=== Begin Enclosure ===

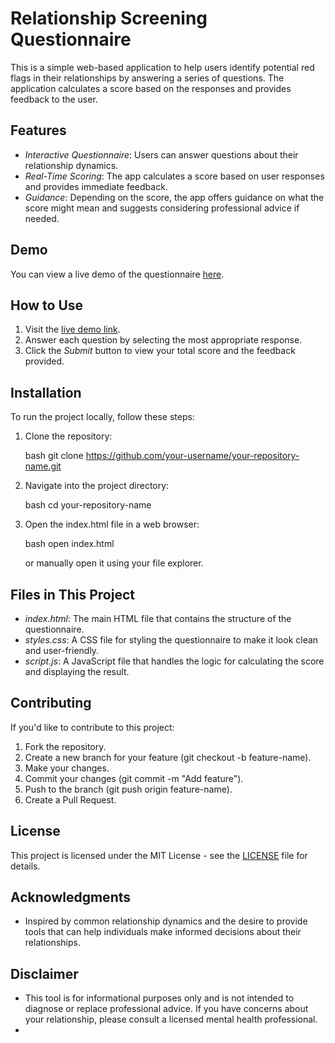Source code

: # Relationship Screening Questionnaire

This is a simple web-based application to help users identify potential red flags in their relationships by answering a series of questions. The application calculates a score based on the responses and provides feedback to the user.

## Features

- *Interactive Questionnaire*: Users can answer questions about their relationship dynamics.
- *Real-Time Scoring*: The app calculates a score based on user responses and provides immediate feedback.
- *Guidance*: Depending on the score, the app offers guidance on what the score might mean and suggests considering professional advice if needed.

## Demo

You can view a live demo of the questionnaire [here](https://your-username.github.io/your-repository-name/).

## How to Use

1. Visit the [live demo link](https://your-username.github.io/your-repository-name/).
2. Answer each question by selecting the most appropriate response.
3. Click the *Submit* button to view your total score and the feedback provided.

## Installation

To run the project locally, follow these steps:

1. Clone the repository:

    bash
    git clone https://github.com/your-username/your-repository-name.git
    

2. Navigate into the project directory:

    bash
    cd your-repository-name
    

3. Open the index.html file in a web browser:

    bash
    open index.html
    

    or manually open it using your file explorer.

## Files in This Project

- *index.html*: The main HTML file that contains the structure of the questionnaire.
- *styles.css*: A CSS file for styling the questionnaire to make it look clean and user-friendly.
- *script.js*: A JavaScript file that handles the logic for calculating the score and displaying the result.

## Contributing

If you'd like to contribute to this project:

1. Fork the repository.
2. Create a new branch for your feature (git checkout -b feature-name).
3. Make your changes.
4. Commit your changes (git commit -m "Add feature").
5. Push to the branch (git push origin feature-name).
6. Create a Pull Request.

## License

This project is licensed under the MIT License - see the [LICENSE](LICENSE) file for details.

## Acknowledgments

- Inspired by common relationship dynamics and the desire to provide tools that can help individuals make informed decisions about their relationships.

## Disclaimer

- This tool is for informational purposes only and is not intended to diagnose or replace professional advice. If you have concerns about your relationship, please consult a licensed mental health professional.
-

=== End Enclosure ===

▶ WHAT IS REQUIRED
A verbatim printout of the entries above is expected, free of pictures.

▶ COMPLETED TASK
Source code

: # Relationship Screening Questionnaire

This is a simple web-based application to help users identify potential red flags in their relationships by answering a series of questions. The application calculates a score based on the responses and provides feedback to the user.

## Features

- *Interactive Questionnaire*: Users can answer questions about their relationship dynamics.
- *Real-Time Scoring*: The app calculates a score based on user responses and provides immediate feedback.
- *Guidance*: Depending on the score, the app offers guidance on what the score might mean and suggests considering professional advice if needed.

## Demo

You can view a live demo of the questionnaire [here](https://your-username.github.io/your-repository-name/).

## How to Use

1. Visit the [live demo link](https://your-username.github.io/your-repository-name/).
2. Answer each question by selecting the most appropriate response.
3. Click the *Submit* button to view your total score and the feedback provided.

## Installation

To run the project locally, follow these steps:

1. Clone the repository:

    bash
    git clone https://github.com/your-username/your-repository-name.git
    

2. Navigate into the project directory:

    bash
    cd your-repository-name
    

3. Open the index.html file in a web browser:

    bash
    open index.html
    

    or manually open it using your file explorer.

## Files in This Project

- *index.html*: The main HTML file that contains the structure of the questionnaire.
- *styles.css*: A CSS file for styling the questionnaire to make it look clean and user-friendly.
- *script.js*: A JavaScript file that handles the logic for calculating the score and displaying the result.

## Contributing

If you'd like to contribute to this project:

1. Fork the repository.
2. Create a new branch for your feature (git checkout -b feature-name).
3. Make your changes.
4. Commit your changes (git commit -m "Add feature").
5. Push to the branch (git push origin feature-name).
6. Create a Pull Request.

## License

This project is licensed under the MIT License - see the [LICENSE](LICENSE) file for details.

## Acknowledgments

- Inspired by common relationship dynamics and the desire to provide tools that can help individuals make informed decisions about their relationships.

## Disclaimer

- This tool is for informational purposes only and is not intended to diagnose or replace professional advice. If you have concerns about your relationship, please consult a licensed mental health professional.
-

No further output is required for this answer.